Oxford’s gender gap one of widest in the country

Almost a third of male undergraduates at Oxford were awarded firsts last year compared to just a quarter of female candidates, according to statistics released by the university.

Fifty-two percent of male Chemists gained firsts, compared with just thirty percent of female Chemists. 

In English Literature and Language, forty-two percent of men were awarded firsts, compared with twenty-nine percent of women.

These statistics make Oxford stand out from the rest of the country. Nationally there is almost no difference between the number of firsts being awarded to male and female students.

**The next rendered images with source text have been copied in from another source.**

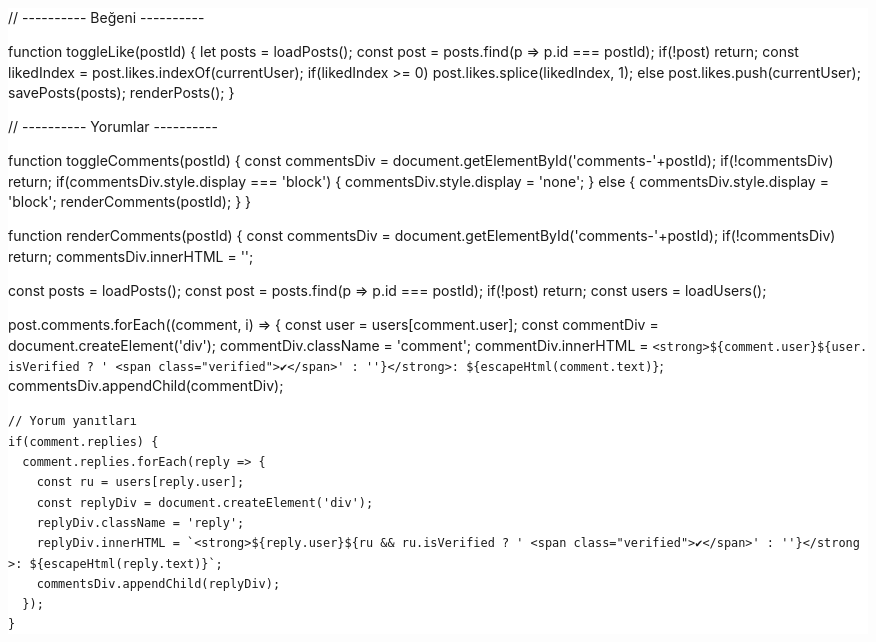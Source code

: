 // ---------- Beğeni ----------

function toggleLike(postId) {
  let posts = loadPosts();
  const post = posts.find(p => p.id === postId);
  if(!post) return;
  const likedIndex = post.likes.indexOf(currentUser);
  if(likedIndex >= 0) post.likes.splice(likedIndex, 1);
  else post.likes.push(currentUser);
  savePosts(posts);
  renderPosts();
}

// ---------- Yorumlar ----------

function toggleComments(postId) {
  const commentsDiv = document.getElementById('comments-'+postId);
  if(!commentsDiv) return;
  if(commentsDiv.style.display === 'block') {
    commentsDiv.style.display = 'none';
  } else {
    commentsDiv.style.display = 'block';
    renderComments(postId);
  }
}

function renderComments(postId) {
  const commentsDiv = document.getElementById('comments-'+postId);
  if(!commentsDiv) return;
  commentsDiv.innerHTML = '';

  const posts = loadPosts();
  const post = posts.find(p => p.id === postId);
  if(!post) return;
  const users = loadUsers();

  post.comments.forEach((comment, i) => {
    const user = users[comment.user];
    const commentDiv = document.createElement('div');
    commentDiv.className = 'comment';
    commentDiv.innerHTML = `<strong>${comment.user}${user.isVerified ? ' <span class="verified">✔️</span>' : ''}</strong>: ${escapeHtml(comment.text)}`;
    commentsDiv.appendChild(commentDiv);

    // Yorum yanıtları
    if(comment.replies) {
      comment.replies.forEach(reply => {
        const ru = users[reply.user];
        const replyDiv = document.createElement('div');
        replyDiv.className = 'reply';
        replyDiv.innerHTML = `<strong>${reply.user}${ru && ru.isVerified ? ' <span class="verified">✔️</span>' : ''}</strong>: ${escapeHtml(reply.text)}`;
        commentsDiv.appendChild(replyDiv);
      });
    }

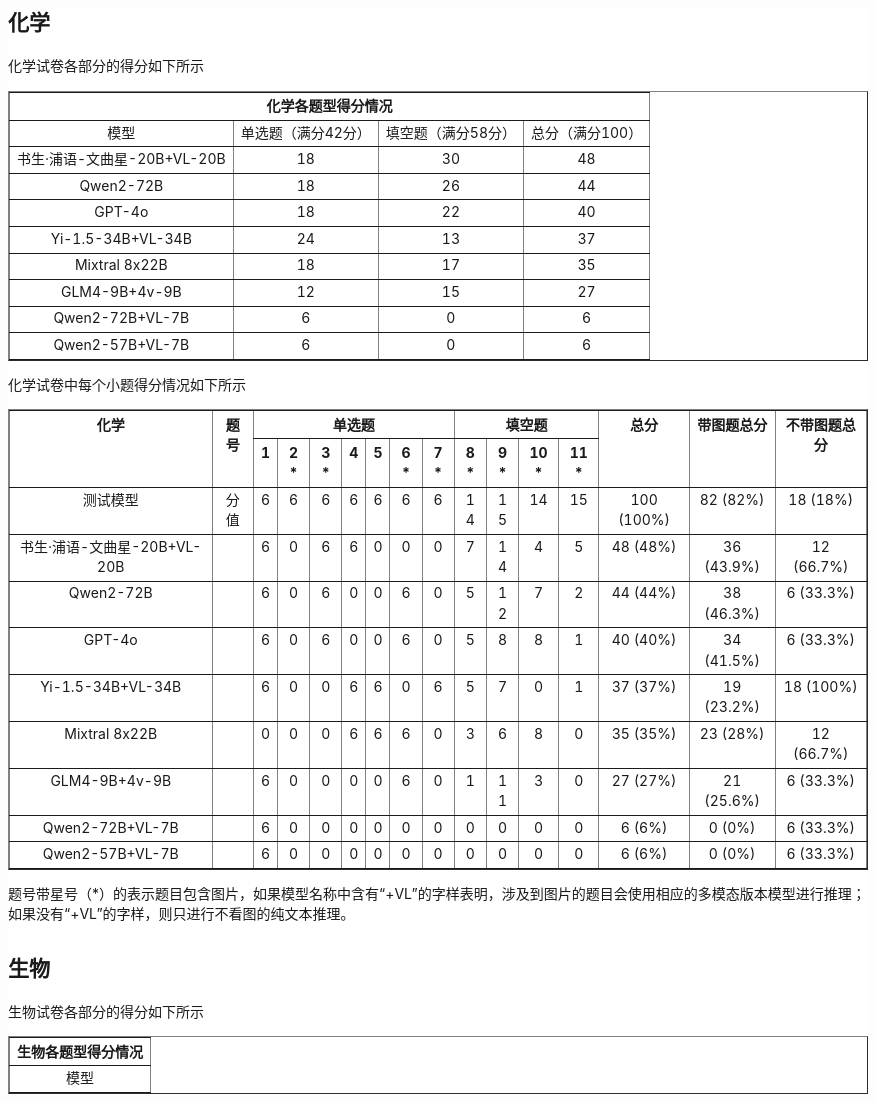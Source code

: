 ## 化学
化学试卷各部分的得分如下所示
<table border="1">
<tr style="text-align: center;">
    <th colspan="4" style="text-align: center;">化学各题型得分情况</th>
</tr>
<tr style="text-align: center;">
    <td>模型</td>
<td>单选题（满分42分）</td><td>填空题（满分58分）</td><td>总分（满分100）</td></tr><tr style="text-align: center;"><td>书生·浦语-文曲星-20B+VL-20B</td><td>18</td><td>30</td><td>48</td></tr><tr style="text-align: center;"><td>Qwen2-72B</td><td>18</td><td>26</td><td>44</td></tr><tr style="text-align: center;"><td>GPT-4o</td><td>18</td><td>22</td><td>40</td></tr><tr style="text-align: center;"><td>Yi-1.5-34B+VL-34B</td><td>24</td><td>13</td><td>37</td></tr><tr style="text-align: center;"><td>Mixtral 8x22B</td><td>18</td><td>17</td><td>35</td></tr><tr style="text-align: center;"><td>GLM4-9B+4v-9B</td><td>12</td><td>15</td><td>27</td></tr><tr style="text-align: center;"><td>Qwen2-72B+VL-7B</td><td>6</td><td>0</td><td>6</td></tr><tr style="text-align: center;"><td>Qwen2-57B+VL-7B</td><td>6</td><td>0</td><td>6</td></tr></table>化学试卷中每个小题得分情况如下所示
<table border="1">
    <tr style="text-align: center;">
        <th rowspan="2">化学</th>
        <th rowspan="2">题号</th>
<th colspan="7">单选题</th><th colspan="4">填空题</th><th rowspan="2">总分</th><th rowspan="2">带图题总分</th><th rowspan="2">不带图题总分</th></tr>
<tr style="text-align: center;"><th>1</th><th>2*</th><th>3*</th><th>4</th><th>5</th><th>6*</th><th>7*</th><th>8*</th><th>9*</th><th>10*</th><th>11*</th></tr><tr style="text-align: center;"><td>测试模型</td><td>分值</td><td>6</td><td>6</td><td>6</td><td>6</td><td>6</td><td>6</td><td>6</td><td>14</td><td>15</td><td>14</td><td>15</td><td>100	(100%)</td><td>82	(82%)</td><td>18	(18%)</td></tr><tr style="text-align: center;"><td>书生·浦语-文曲星-20B+VL-20B</td><td></td><td>6</td><td>0</td><td>6</td><td>6</td><td>0</td><td>0</td><td>0</td><td>7</td><td>14</td><td>4</td><td>5</td><td>48	(48%)</td><td>36	(43.9%)</td><td>12	(66.7%)</td></tr><tr style="text-align: center;"><td>Qwen2-72B</td><td></td><td>6</td><td>0</td><td>6</td><td>0</td><td>0</td><td>6</td><td>0</td><td>5</td><td>12</td><td>7</td><td>2</td><td>44	(44%)</td><td>38	(46.3%)</td><td>6	(33.3%)</td></tr><tr style="text-align: center;"><td>GPT-4o</td><td></td><td>6</td><td>0</td><td>6</td><td>0</td><td>0</td><td>6</td><td>0</td><td>5</td><td>8</td><td>8</td><td>1</td><td>40	(40%)</td><td>34	(41.5%)</td><td>6	(33.3%)</td></tr><tr style="text-align: center;"><td>Yi-1.5-34B+VL-34B</td><td></td><td>6</td><td>0</td><td>0</td><td>6</td><td>6</td><td>0</td><td>6</td><td>5</td><td>7</td><td>0</td><td>1</td><td>37	(37%)</td><td>19	(23.2%)</td><td>18	(100%)</td></tr><tr style="text-align: center;"><td>Mixtral 8x22B</td><td></td><td>0</td><td>0</td><td>0</td><td>6</td><td>6</td><td>6</td><td>0</td><td>3</td><td>6</td><td>8</td><td>0</td><td>35	(35%)</td><td>23	(28%)</td><td>12	(66.7%)</td></tr><tr style="text-align: center;"><td>GLM4-9B+4v-9B</td><td></td><td>6</td><td>0</td><td>0</td><td>0</td><td>0</td><td>6</td><td>0</td><td>1</td><td>11</td><td>3</td><td>0</td><td>27	(27%)</td><td>21	(25.6%)</td><td>6	(33.3%)</td></tr><tr style="text-align: center;"><td>Qwen2-72B+VL-7B</td><td></td><td>6</td><td>0</td><td>0</td><td>0</td><td>0</td><td>0</td><td>0</td><td>0</td><td>0</td><td>0</td><td>0</td><td>6	(6%)</td><td>0	(0%)</td><td>6	(33.3%)</td></tr><tr style="text-align: center;"><td>Qwen2-57B+VL-7B</td><td></td><td>6</td><td>0</td><td>0</td><td>0</td><td>0</td><td>0</td><td>0</td><td>0</td><td>0</td><td>0</td><td>0</td><td>6	(6%)</td><td>0	(0%)</td><td>6	(33.3%)</td></tr></table>题号带星号（*）的表示题目包含图片，如果模型名称中含有“+VL”的字样表明，涉及到图片的题目会使用相应的多模态版本模型进行推理；如果没有“+VL”的字样，则只进行不看图的纯文本推理。

## 生物
生物试卷各部分的得分如下所示
<table border="1">
<tr style="text-align: center;">
    <th colspan="4" style="text-align: center;">生物各题型得分情况</th>
</tr>
<tr style="text-align: center;">
    <td>模型</td>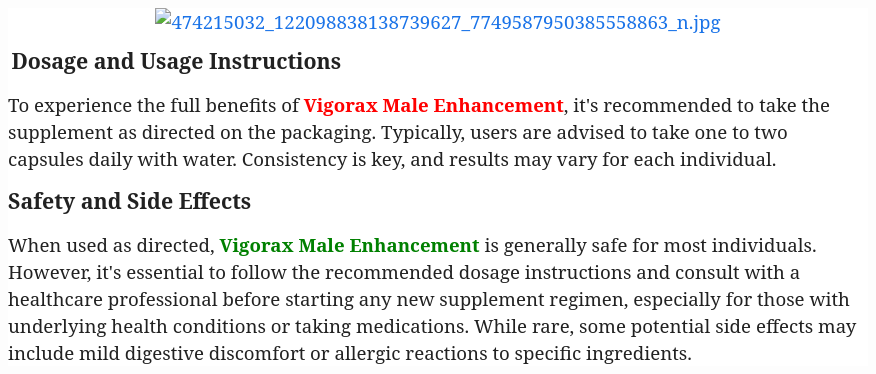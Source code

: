 <p style="-webkit-tap-highlight-color: transparent; background-clip: initial; background-image: initial; background-origin: initial; background-position: initial; background-repeat: initial; background-size: initial; color: rgba(0, 0, 0, 0.87); font-family: Roboto, RobotoDraft, Helvetica, Arial, sans-serif; font-size: 14px; margin: 8pt 0in; text-align: center;"><span style="-webkit-tap-highlight-color: transparent; color: black; font-family: 'Bookman Old Style', 'serif'; font-size: 14pt;"><a style="-webkit-tap-highlight-color: transparent; color: #1a73e8; text-decoration-line: none;" href="https://globalizewealth.com/Vigorax-Male-Enhancement" target="_blank" rel="nofollow" data-saferedirecturl="https://www.google.com/url?hl=en-GB&amp;q=https://globalizewealth.com/Vigorax-Male-Enhancement&amp;source=gmail&amp;ust=1738824336327000&amp;usg=AOvVaw2uNvUR4uyxRt8v0DpEIQsR"><img style="-webkit-tap-highlight-color: transparent; border: none;" src="https://groups.google.com/group/vigorax-male-enhancement/attach/1223515425a770/474215032_122098838138739627_7749587950385558863_n.jpg?part=0.6&amp;view=1" alt="474215032_122098838138739627_7749587950385558863_n.jpg" width="534px" height="534px" data-iml="9185.599999999627" /></a><br style="-webkit-tap-highlight-color: transparent;" /></span></p>
<p style="-webkit-tap-highlight-color: transparent; background-clip: initial; background-image: initial; background-origin: initial; background-position: initial; background-repeat: initial; background-size: initial; color: rgba(0, 0, 0, 0.87); font-family: Roboto, RobotoDraft, Helvetica, Arial, sans-serif; font-size: 14px; margin: 8pt 0in;">&nbsp;<strong style="-webkit-tap-highlight-color: transparent;"><span style="-webkit-tap-highlight-color: transparent; font-family: 'Bookman Old Style', 'serif'; font-size: 16pt;">Dosage and Usage Instructions</span></strong></p>
<p style="-webkit-tap-highlight-color: transparent; background-clip: initial; background-image: initial; background-origin: initial; background-position: initial; background-repeat: initial; background-size: initial; color: rgba(0, 0, 0, 0.87); font-family: Roboto, RobotoDraft, Helvetica, Arial, sans-serif; font-size: 14px;"><span style="-webkit-tap-highlight-color: transparent; font-family: 'Bookman Old Style', 'serif'; font-size: 14pt;">To experience the full benefits of&nbsp;<strong style="-webkit-tap-highlight-color: transparent;"><a style="-webkit-tap-highlight-color: transparent; color: #1a73e8; text-decoration-line: none;" href="https://globalizewealth.com/Vigorax-Male-Enhancement" target="_blank" rel="nofollow" data-saferedirecturl="https://www.google.com/url?hl=en-GB&amp;q=https://globalizewealth.com/Vigorax-Male-Enhancement&amp;source=gmail&amp;ust=1738824336327000&amp;usg=AOvVaw2uNvUR4uyxRt8v0DpEIQsR"><span style="-webkit-tap-highlight-color: transparent; color: red;">Vigorax Male Enhancement</span></a></strong>, it's recommended to take the supplement as directed on the packaging. Typically, users are advised to take one to two capsules daily with water. Consistency is key, and results may vary for each individual.</span></p>
<p style="-webkit-tap-highlight-color: transparent; background-clip: initial; background-image: initial; background-origin: initial; background-position: initial; background-repeat: initial; background-size: initial; color: rgba(0, 0, 0, 0.87); font-family: Roboto, RobotoDraft, Helvetica, Arial, sans-serif; font-size: 14px;"><strong style="-webkit-tap-highlight-color: transparent;"><span style="-webkit-tap-highlight-color: transparent; font-family: 'Bookman Old Style', 'serif'; font-size: 16pt;">Safety and Side Effects</span></strong></p>
<p style="-webkit-tap-highlight-color: transparent; background-clip: initial; background-image: initial; background-origin: initial; background-position: initial; background-repeat: initial; background-size: initial; color: rgba(0, 0, 0, 0.87); font-family: Roboto, RobotoDraft, Helvetica, Arial, sans-serif; font-size: 14px;"><span style="-webkit-tap-highlight-color: transparent; font-family: 'Bookman Old Style', 'serif'; font-size: 14pt;">When used as directed,&nbsp;</span><span style="-webkit-tap-highlight-color: transparent; font-family: Roboto, 'serif'; font-size: 8.5pt;"><a style="-webkit-tap-highlight-color: transparent; color: #1a73e8; text-decoration-line: none;" href="https://globalizewealth.com/Vigorax-Male-Enhancement" target="_blank" rel="nofollow" data-saferedirecturl="https://www.google.com/url?hl=en-GB&amp;q=https://globalizewealth.com/Vigorax-Male-Enhancement&amp;source=gmail&amp;ust=1738824336327000&amp;usg=AOvVaw2uNvUR4uyxRt8v0DpEIQsR"><strong style="-webkit-tap-highlight-color: transparent;"><span style="-webkit-tap-highlight-color: transparent; color: green; font-family: 'Bookman Old Style', 'serif'; font-size: 14pt;">Vigorax Male Enhancement</span></strong></a></span><span style="-webkit-tap-highlight-color: transparent; font-family: 'Bookman Old Style', 'serif'; font-size: 14pt;">&nbsp;is generally safe for most individuals. However, it's essential to follow the recommended dosage instructions and consult with a healthcare professional before starting any new supplement regimen, especially for those with underlying health conditions or taking medications. While rare, some potential side effects may include mild digestive discomfort or allergic reactions to specific ingredients.</span></p>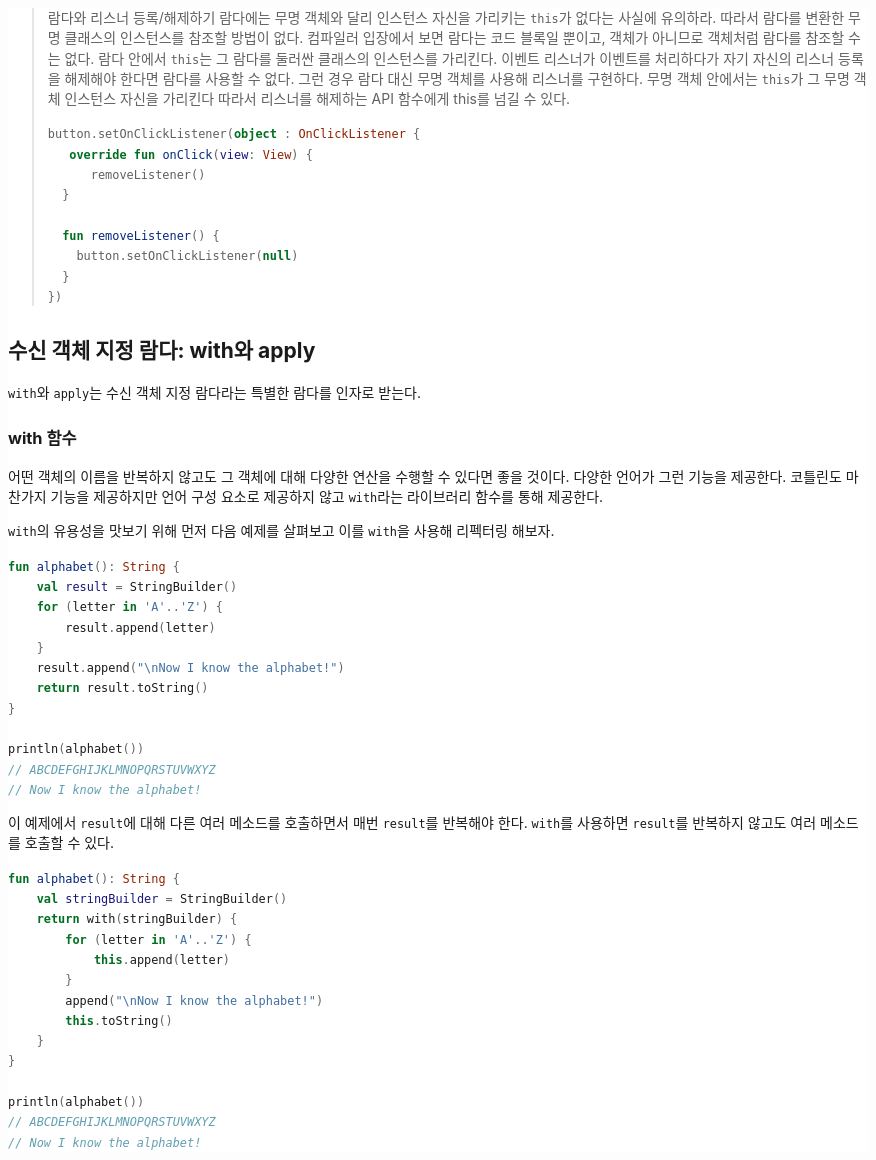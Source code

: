 > 람다와 리스너 등록/해제하기
람다에는 무명 객체와 달리 인스턴스 자신을 가리키는 `this`가 없다는 사실에 유의하라.
> 따라서 람다를 변환한 무명 클래스의 인스턴스를 참조할 방법이 없다. 컴파일러 입장에서 보면 람다는
> 코드 블록일 뿐이고, 객체가 아니므로 객체처럼 람다를 참조할 수는 없다.
> 람다 안에서 `this`는 그 람다를 둘러싼 클래스의 인스턴스를 가리킨다.
> 이벤트 리스너가 이벤트를 처리하다가 자기 자신의 리스너 등록을 해제해야 한다면 람다를 사용할 수 없다.
> 그런 경우 람다 대신 무명 객체를 사용해 리스너를 구현하다. 무명 객체 안에서는
> `this`가 그 무명 객체 인스턴스 자신을 가리킨다 따라서 리스너를 해제하는 API 함수에게 this를 넘길 수 있다.
> ```kotlin
> button.setOnClickListener(object : OnClickListener {
>    override fun onClick(view: View) {
>       removeListener()
>   }
> 
>   fun removeListener() {
>     button.setOnClickListener(null)
>   }
> })
> ```

## 수신 객체 지정 람다: with와 apply
`with`와 `apply`는 수신 객체 지정 람다라는 특별한 람다를 인자로 받는다.

### with 함수
어떤 객체의 이름을 반복하지 않고도 그 객체에 대해 다양한 연산을 수행할 수 있다면 좋을 것이다.
다양한 언어가 그런 기능을 제공한다. 코틀린도 마찬가지 기능을 제공하지만 언어 구성 요소로 제공하지 않고
`with`라는 라이브러리 함수를 통해 제공한다.

`with`의 유용성을 맛보기 위해 먼저 다음 예제를 살펴보고 이를 `with`을 사용해 리펙터링 해보자.

```kotlin
fun alphabet(): String {
    val result = StringBuilder()
    for (letter in 'A'..'Z') {
        result.append(letter)
    }
    result.append("\nNow I know the alphabet!")
    return result.toString()
}

println(alphabet())
// ABCDEFGHIJKLMNOPQRSTUVWXYZ
// Now I know the alphabet!
```

이 예제에서 `result`에 대해 다른 여러 메소드를 호출하면서 매번 `result`를 반복해야 한다.
`with`를 사용하면 `result`를 반복하지 않고도 여러 메소드를 호출할 수 있다.

```kotlin
fun alphabet(): String {
    val stringBuilder = StringBuilder()
    return with(stringBuilder) {
        for (letter in 'A'..'Z') {
            this.append(letter)
        }
        append("\nNow I know the alphabet!")
        this.toString()
    }
}

println(alphabet())
// ABCDEFGHIJKLMNOPQRSTUVWXYZ
// Now I know the alphabet!
```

Students suggest that a perceived “masculine environment” at Oxford and the unwillingness of some tutors to explore gender issues are to blame for the gender gap. 

Professor Laura Rodrigues of the London School of Hygiene and Tropical Medicine, who has worked on similar issues for national publications, said: “There is no reason for the proportion of first class degrees to be consistently higher in one sex than the other in any institution: women and men have similar grades at A level and perform very similarly in university at national level.” 

In 2013, male Oxford graduates received proportionally more first class degrees in twenty-six out of the thirty-eight schools in which both genders were examined. 

In History, twenty-nine percent of male candidates gained firsts, compared with nineteen percent of female candidates. 

One anonymous second-year Historian explained how, following a personal crisis, her tutor insisted on giving her one-to-one tutorials. 

Instead of teaching her about the Magna Carta, her tutor told her: “‘I thought we’d do something I little different with you. I don’t think you’d like all that manly battles and politics sort of stuff, so why don’t you write an essay about queens instead?’

“[My tutor] often made jokes about my feminist attitudes in essays, but then would always make me feel uncomfortable by saying things like ‘I like it when you’re passionate’ and ‘let’s do some role-play. I’ll be a baron and you be a maiden I’m attempting to seduce’.” 

The second-year reported that she has excellent relationships with other members of academic and college staff, who helped to resolve the situation. However, the male tutor in question is still employed by her college. 

In response to this, the University said: “We cannot comment on individual instances. However, the University does not tolerate any behaviour that might constitute harassment. Strong support systems are in place for any student wishing to make a complaint.”

Humanities students at Oxford University have suggested that a marginalisation of gender issues and feminist theory could contribute to the discrepancy in finals results. 

A female English student who graduated from Oxford in 2013 said: “There’s a certain type of confidence that seems to come from being at a certain type of all-male, public school: when you come to Oxford and it feels familiar, you may have a sense of belonging that isn’t accessible to everyone.”

Sarah Pine, OUSU VP for Women, commented that: “The structure of an Oxford education is also thoroughly masculine: combative, rather than co-operative behaviours are valued in tutorials, for example.”

The spokesperson for the University went on to say that it “works continuously to ensure that its examinations are fair”.

“The University’s Undergraduate Panel of Education Committee closely monitors examination results every year, including attainment by gender. 

The Committee also asks each academic division to consider its own results by gender. Where a subject does show a gap in performance, that division is asked to conduct further analysis into the particular reasons and to identify ways of addressing them.”

He asserted that the University has focused extensively on researching the topic. “Since 2007, the University has itself conducted extensive research into gender attainment, focussing on a number of possible hypotheses. 

The results showed that the issue is complex, with no one significant factor influencing results across the board. 

Instead a range of factors are involved, which vary from subject to subject, from student to student and from year to year.

“Focusing on one year’s results can be misleading as cohorts are often small and the advantage between male and female frequently fluctuates in some subjects.”